- _DATASET_:
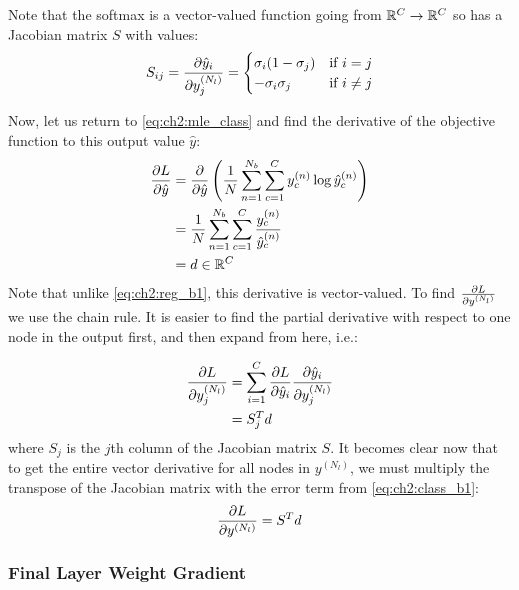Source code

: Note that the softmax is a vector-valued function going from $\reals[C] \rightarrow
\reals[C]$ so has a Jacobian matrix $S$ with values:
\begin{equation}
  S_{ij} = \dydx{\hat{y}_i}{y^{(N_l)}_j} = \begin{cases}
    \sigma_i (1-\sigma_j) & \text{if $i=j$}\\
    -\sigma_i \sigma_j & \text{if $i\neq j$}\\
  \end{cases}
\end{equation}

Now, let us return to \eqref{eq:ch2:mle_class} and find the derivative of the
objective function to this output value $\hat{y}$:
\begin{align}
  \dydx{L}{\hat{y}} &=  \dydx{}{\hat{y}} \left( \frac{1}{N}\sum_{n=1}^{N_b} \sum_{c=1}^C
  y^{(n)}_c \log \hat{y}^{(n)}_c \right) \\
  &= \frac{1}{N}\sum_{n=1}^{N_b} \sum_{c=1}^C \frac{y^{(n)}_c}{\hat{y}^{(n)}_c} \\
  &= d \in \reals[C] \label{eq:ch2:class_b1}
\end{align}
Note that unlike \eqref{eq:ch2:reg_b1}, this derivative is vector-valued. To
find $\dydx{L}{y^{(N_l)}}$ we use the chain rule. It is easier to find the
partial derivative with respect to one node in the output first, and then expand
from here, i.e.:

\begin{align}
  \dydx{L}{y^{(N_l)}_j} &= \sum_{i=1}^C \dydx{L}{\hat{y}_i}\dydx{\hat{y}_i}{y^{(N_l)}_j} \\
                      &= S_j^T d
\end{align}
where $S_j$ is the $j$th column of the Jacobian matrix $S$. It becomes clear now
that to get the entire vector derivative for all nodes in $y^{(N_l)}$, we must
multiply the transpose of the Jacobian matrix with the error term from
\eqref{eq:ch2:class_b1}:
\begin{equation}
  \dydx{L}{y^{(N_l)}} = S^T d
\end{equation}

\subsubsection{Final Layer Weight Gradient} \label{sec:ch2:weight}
...
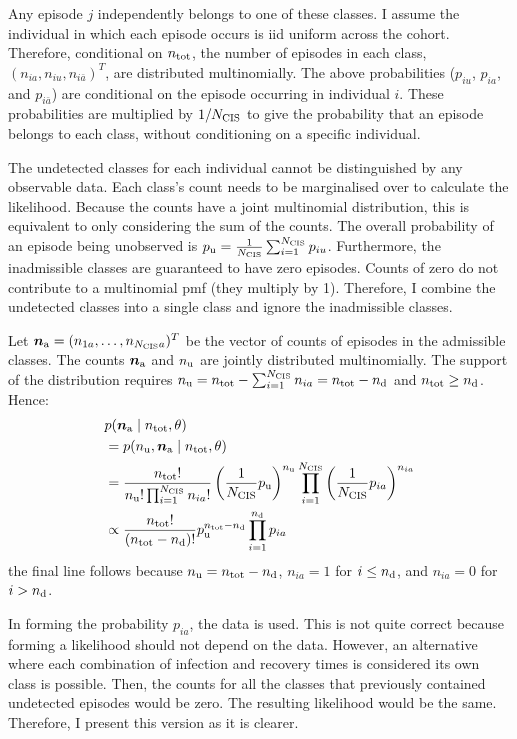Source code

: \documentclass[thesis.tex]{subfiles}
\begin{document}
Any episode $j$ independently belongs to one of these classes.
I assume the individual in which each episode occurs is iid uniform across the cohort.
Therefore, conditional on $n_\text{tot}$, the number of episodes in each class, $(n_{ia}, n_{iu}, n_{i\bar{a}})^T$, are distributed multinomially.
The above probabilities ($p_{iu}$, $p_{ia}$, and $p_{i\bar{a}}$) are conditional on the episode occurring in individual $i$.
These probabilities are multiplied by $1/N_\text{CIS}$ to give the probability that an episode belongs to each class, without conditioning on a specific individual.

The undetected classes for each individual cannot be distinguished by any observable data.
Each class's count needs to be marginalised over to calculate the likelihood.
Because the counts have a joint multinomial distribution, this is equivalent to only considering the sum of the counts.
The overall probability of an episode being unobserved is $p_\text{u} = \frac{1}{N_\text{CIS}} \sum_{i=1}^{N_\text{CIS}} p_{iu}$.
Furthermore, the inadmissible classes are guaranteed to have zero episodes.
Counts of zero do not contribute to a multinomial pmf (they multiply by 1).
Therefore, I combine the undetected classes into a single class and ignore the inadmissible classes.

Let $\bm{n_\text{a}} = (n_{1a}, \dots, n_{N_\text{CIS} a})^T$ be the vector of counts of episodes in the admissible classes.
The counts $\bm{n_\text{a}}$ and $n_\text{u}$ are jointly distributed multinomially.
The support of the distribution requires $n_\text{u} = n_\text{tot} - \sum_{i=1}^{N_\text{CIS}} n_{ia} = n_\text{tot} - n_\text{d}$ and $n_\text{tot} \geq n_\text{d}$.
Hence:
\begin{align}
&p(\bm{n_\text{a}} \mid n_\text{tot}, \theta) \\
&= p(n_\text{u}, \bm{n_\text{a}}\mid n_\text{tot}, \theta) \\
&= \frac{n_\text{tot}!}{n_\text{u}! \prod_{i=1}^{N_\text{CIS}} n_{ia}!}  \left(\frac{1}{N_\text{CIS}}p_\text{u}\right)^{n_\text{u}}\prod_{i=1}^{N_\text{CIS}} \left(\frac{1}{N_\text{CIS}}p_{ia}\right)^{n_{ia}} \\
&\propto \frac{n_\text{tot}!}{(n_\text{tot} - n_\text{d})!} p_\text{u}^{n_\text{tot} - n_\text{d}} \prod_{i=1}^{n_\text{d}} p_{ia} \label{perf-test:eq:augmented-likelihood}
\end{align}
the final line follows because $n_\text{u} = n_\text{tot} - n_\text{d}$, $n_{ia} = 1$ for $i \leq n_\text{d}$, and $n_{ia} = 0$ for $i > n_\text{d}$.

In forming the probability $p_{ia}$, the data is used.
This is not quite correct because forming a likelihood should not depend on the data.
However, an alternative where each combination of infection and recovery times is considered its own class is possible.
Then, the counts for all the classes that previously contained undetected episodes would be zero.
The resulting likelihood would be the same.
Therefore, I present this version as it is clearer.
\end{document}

- _YOUR OBJECTIVE_:
Copy all lines above containing the string "probabilities".

- _RESULT_:
The above probabilities ($p_{iu}$, $p_{ia}$, and $p_{i\bar{a}}$) are conditional on the episode occurring in individual $i$.
These probabilities are multiplied by $1/N_\text{CIS}$ to give the probability that an episode belongs to each class, without conditioning on a specific individual.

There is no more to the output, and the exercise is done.